- _Problem to work on_:
From the data below, return the exact lines starting at the line containing "contact hotspot during" and ending at the line containing "persistence counter and", both included, and nothing else.

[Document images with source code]
====

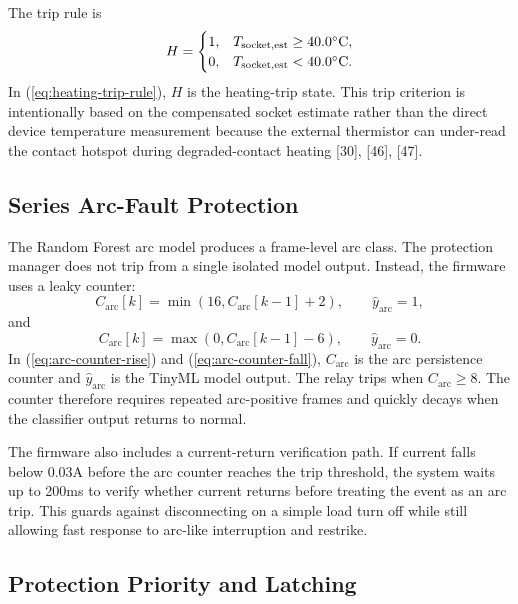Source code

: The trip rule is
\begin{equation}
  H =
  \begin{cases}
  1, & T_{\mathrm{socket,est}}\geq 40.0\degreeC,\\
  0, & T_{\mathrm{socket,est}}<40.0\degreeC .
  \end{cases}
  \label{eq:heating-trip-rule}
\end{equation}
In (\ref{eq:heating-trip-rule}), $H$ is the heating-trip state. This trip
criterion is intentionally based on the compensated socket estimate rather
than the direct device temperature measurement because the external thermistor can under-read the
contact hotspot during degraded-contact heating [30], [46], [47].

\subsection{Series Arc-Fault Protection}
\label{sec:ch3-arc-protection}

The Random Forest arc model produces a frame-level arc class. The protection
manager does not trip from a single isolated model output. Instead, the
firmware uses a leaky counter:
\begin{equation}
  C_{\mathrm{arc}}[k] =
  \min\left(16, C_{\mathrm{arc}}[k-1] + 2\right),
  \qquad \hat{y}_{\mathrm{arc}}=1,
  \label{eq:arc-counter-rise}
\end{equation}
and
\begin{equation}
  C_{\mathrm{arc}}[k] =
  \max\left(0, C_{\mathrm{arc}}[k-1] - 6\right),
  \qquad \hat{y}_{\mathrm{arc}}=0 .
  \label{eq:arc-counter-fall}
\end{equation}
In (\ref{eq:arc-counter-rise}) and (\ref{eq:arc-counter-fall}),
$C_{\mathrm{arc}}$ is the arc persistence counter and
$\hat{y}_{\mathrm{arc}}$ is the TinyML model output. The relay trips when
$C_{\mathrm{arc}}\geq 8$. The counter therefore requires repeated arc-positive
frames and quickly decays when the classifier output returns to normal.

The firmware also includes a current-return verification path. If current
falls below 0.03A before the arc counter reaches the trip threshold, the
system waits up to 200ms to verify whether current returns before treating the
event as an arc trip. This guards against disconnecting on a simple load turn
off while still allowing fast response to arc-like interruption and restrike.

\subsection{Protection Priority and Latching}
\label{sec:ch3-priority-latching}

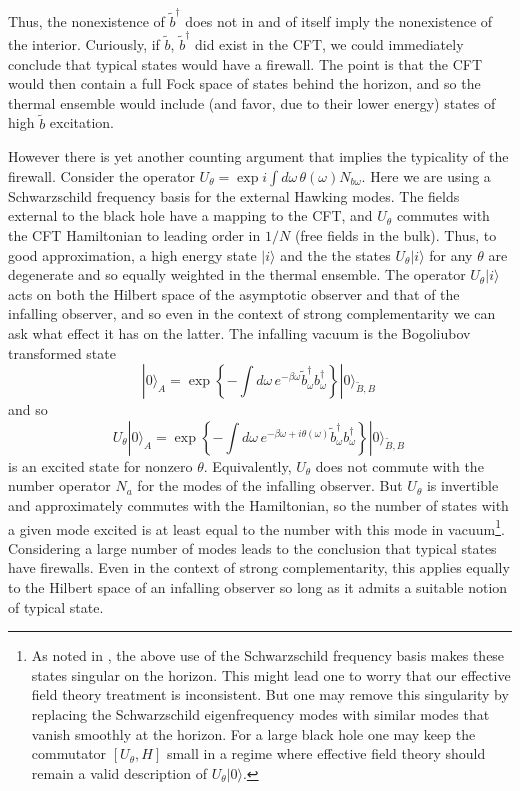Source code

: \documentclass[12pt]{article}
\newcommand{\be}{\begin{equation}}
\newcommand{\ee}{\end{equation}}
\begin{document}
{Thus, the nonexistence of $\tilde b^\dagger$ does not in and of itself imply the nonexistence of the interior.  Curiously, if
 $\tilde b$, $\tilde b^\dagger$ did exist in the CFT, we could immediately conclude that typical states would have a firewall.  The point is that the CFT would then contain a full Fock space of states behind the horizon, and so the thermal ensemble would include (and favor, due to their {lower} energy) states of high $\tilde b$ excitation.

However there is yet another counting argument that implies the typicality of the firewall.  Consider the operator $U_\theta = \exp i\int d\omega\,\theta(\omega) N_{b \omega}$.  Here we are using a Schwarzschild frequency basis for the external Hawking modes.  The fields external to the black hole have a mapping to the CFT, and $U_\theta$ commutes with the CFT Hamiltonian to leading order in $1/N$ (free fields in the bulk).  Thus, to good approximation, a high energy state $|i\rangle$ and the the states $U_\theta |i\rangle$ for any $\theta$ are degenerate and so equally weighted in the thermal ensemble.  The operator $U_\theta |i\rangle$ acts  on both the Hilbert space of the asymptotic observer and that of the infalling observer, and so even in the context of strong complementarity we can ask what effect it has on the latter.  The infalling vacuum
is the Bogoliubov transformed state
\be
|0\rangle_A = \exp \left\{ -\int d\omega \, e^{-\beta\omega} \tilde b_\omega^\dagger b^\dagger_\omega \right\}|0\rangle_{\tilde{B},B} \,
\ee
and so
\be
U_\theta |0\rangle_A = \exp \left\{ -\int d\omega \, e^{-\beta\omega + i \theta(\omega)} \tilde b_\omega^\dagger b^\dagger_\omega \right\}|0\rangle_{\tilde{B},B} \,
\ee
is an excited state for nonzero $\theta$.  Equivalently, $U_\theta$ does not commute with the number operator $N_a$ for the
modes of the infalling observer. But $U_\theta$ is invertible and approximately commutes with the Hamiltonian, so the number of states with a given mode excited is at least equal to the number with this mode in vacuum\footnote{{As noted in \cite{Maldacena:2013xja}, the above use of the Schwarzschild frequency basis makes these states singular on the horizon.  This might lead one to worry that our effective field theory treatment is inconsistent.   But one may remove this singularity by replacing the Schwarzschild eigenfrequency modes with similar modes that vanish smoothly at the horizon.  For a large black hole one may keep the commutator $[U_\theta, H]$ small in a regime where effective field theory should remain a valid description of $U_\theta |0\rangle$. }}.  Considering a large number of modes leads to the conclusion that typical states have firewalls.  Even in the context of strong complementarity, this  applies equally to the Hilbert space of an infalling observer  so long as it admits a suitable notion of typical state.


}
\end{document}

====

- _Solution below_:
contact hotspot during degraded-contact heating [30], [46], [47].

\subsection{Series Arc-Fault Protection}
\label{sec:ch3-arc-protection}

The Random Forest arc model produces a frame-level arc class. The protection
manager does not trip from a single isolated model output. Instead, the
firmware uses a leaky counter:
\begin{equation}
  C_{\mathrm{arc}}[k] =
  \min\left(16, C_{\mathrm{arc}}[k-1] + 2\right),
  \qquad \hat{y}_{\mathrm{arc}}=1,
  \label{eq:arc-counter-rise}
\end{equation}
and
\begin{equation}
  C_{\mathrm{arc}}[k] =
  \max\left(0, C_{\mathrm{arc}}[k-1] - 6\right),
  \qquad \hat{y}_{\mathrm{arc}}=0 .
  \label{eq:arc-counter-fall}
\end{equation}
In (\ref{eq:arc-counter-rise}) and (\ref{eq:arc-counter-fall}),
$C_{\mathrm{arc}}$ is the arc persistence counter and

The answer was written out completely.